4. Il convient de préciser également que la décision de l'officier de police porte uniquement sur une mesure administrative et ne préjuge en rien l'affaire pénale en cours. Le grief de violation de la présomption d'innocence ne saurait donc être retenu. Tout au plus, le refus de délivrance du certificat de bonne vie et moeurs pourrait-il constituer un déni de justice en cas de lenteur excessive de l'instruction, ce qui ne saurait être admis in casu, l'instruction de cette affaire complexe ayant débuté au mois de novembre 1998 seulement.

 

5. Reste donc à déterminer si, dans le cadre de la liberté d'appréciation qui lui revient, l'autorité intimée a fait bon usage des renseignements qu'elle a requis du juge d'instruction.

 

a.

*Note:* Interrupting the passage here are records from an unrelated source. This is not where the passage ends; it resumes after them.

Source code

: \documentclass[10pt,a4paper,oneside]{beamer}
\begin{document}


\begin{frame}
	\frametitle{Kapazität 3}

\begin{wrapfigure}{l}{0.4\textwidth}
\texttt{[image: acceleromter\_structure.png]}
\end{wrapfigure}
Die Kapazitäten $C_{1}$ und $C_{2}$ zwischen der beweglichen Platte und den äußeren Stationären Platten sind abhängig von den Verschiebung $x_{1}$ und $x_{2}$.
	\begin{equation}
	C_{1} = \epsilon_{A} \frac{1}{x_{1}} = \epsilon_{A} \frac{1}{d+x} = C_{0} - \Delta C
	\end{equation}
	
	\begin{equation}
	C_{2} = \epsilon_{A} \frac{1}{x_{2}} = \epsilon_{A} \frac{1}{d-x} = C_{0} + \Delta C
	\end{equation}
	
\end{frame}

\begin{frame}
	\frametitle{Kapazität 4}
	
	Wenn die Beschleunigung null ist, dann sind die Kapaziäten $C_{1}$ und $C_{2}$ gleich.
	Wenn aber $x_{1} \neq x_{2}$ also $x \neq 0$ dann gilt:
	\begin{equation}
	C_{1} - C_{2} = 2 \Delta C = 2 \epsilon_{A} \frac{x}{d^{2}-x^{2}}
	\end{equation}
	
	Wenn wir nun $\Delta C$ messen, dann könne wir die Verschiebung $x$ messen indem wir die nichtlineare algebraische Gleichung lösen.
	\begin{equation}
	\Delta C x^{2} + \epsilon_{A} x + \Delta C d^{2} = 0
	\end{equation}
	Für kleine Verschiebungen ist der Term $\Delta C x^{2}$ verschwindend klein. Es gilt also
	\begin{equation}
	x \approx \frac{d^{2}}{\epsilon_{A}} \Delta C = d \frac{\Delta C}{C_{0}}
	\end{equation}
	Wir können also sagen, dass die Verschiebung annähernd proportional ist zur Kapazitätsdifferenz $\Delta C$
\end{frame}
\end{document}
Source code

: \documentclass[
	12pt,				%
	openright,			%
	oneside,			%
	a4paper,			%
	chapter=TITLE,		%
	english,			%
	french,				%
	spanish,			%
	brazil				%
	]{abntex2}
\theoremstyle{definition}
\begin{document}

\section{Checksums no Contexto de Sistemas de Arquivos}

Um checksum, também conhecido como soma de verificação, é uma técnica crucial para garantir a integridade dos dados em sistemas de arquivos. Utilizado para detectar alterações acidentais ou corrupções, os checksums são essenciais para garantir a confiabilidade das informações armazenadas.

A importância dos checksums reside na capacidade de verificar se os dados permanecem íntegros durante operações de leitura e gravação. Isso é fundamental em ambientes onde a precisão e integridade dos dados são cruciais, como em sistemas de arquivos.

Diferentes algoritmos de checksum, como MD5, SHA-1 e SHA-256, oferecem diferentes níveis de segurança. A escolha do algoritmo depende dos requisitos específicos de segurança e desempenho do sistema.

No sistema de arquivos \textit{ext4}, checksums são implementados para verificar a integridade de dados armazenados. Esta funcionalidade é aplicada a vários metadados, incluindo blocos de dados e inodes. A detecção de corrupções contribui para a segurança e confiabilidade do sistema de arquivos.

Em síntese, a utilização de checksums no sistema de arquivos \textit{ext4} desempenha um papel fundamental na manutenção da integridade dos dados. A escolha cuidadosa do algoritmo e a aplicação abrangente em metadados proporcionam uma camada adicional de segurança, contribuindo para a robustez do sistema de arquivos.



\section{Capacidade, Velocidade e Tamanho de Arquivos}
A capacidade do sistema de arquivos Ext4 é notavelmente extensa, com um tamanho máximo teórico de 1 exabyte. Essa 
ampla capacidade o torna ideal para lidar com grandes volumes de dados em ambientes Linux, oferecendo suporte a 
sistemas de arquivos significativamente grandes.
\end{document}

M. S. a lui-même admis, lors de l'instruction pénale, que des fonds confiés à la société dont il est administrateur ont été utilisés pour rembourser d'autres clients. Il faut convenir que cette instruction, entamée fin 1998 contre le recourant, est fondée sur des accusations sérieuses et concerne des faits susceptibles d'entraîner une condamnation pénale de l'intéressé, le cas échéant pour des infractions graves touchant le patrimoine. Il n'apparaît donc pas surprenant que l'instruction d'une affaire financière aussi complexe nécessite de nombreux mois, voire plusieurs années.

 

b. Le recourant travaille en qualité d'administrateur d'un organisme financier. C'est dans le cadre de son activité professionnelle qu'une instruction pénale est dirigée contre lui. A teneur de l'article 42 alinéa 3 de la loi sur le blanchiment du 1er avril 1998 (LBA - RS 955.0), les intermédiaires financiers sont soumis à la surveillance directe d'une autorité de contrôle. Si M. S. a sollicité un certificat de bonne vie et moeurs, c'est en vue d'être admis au sein de l'union suisse des fiduciaires, organisme d'autorégulation reconnu par la LBA. La demande du certificat de bonne vie et moeurs est donc directement liée à l'activité professionnelle du recourant. Dès lors, on ne voit pas comment l'officier de police aurait pu délivrer un certificat de bonne vie et moeurs justifiant, auprès d'une institution professionnelle, de l'honorabilité du recourant alors que de fortes suspicions pèsent justement sur son manque d'honorabilité professionnelle.

 

6. En délivrant une attestation selon laquelle M. S. n'avait pas subi de condamnation, l'officier de police a entrepris la mesure qui apparaît la moins incisive au vu des soupçons planant sur le manque d'honorabilité du recourant, tout en étant aussi apte que possible à atteindre le but visé.

 


Fondée et proportionnée, la décision de l'officier de police ne prête par conséquent pas le flanc à la critique.

 

7. Le recours sera donc rejeté et un émolument de CHF 1'500.- sera mis à la charge du recourant.

 

PAR CES MOTIFS

le Tribunal administratif

à la forme :

 

déclare recevable le recours interjeté le 13 avril 2000 par Monsieur L. S. contre la décision du corps de police du 18 février 2000;

 

au fond :

 

le rejette ;

 

met à la charge du recourant un émolument de CHF 1'500.-;

 

communique le présent arrêt à Me Maurice Harari, avocat du recourant, ainsi qu'au corps de police.

 


Siégeants : M. Thélin, vice-président, Mme Bonnefemme-Hurni, M. Paychère, juges, MM. Bonard, Mascotto, juges suppléants.

 

Au nom du Tribunal administratif :

la greffière-juriste adj.: le vice-président :

 

C. Goette Ph. Thélin

 


Copie conforme de cet arrêt a été communiquée aux parties.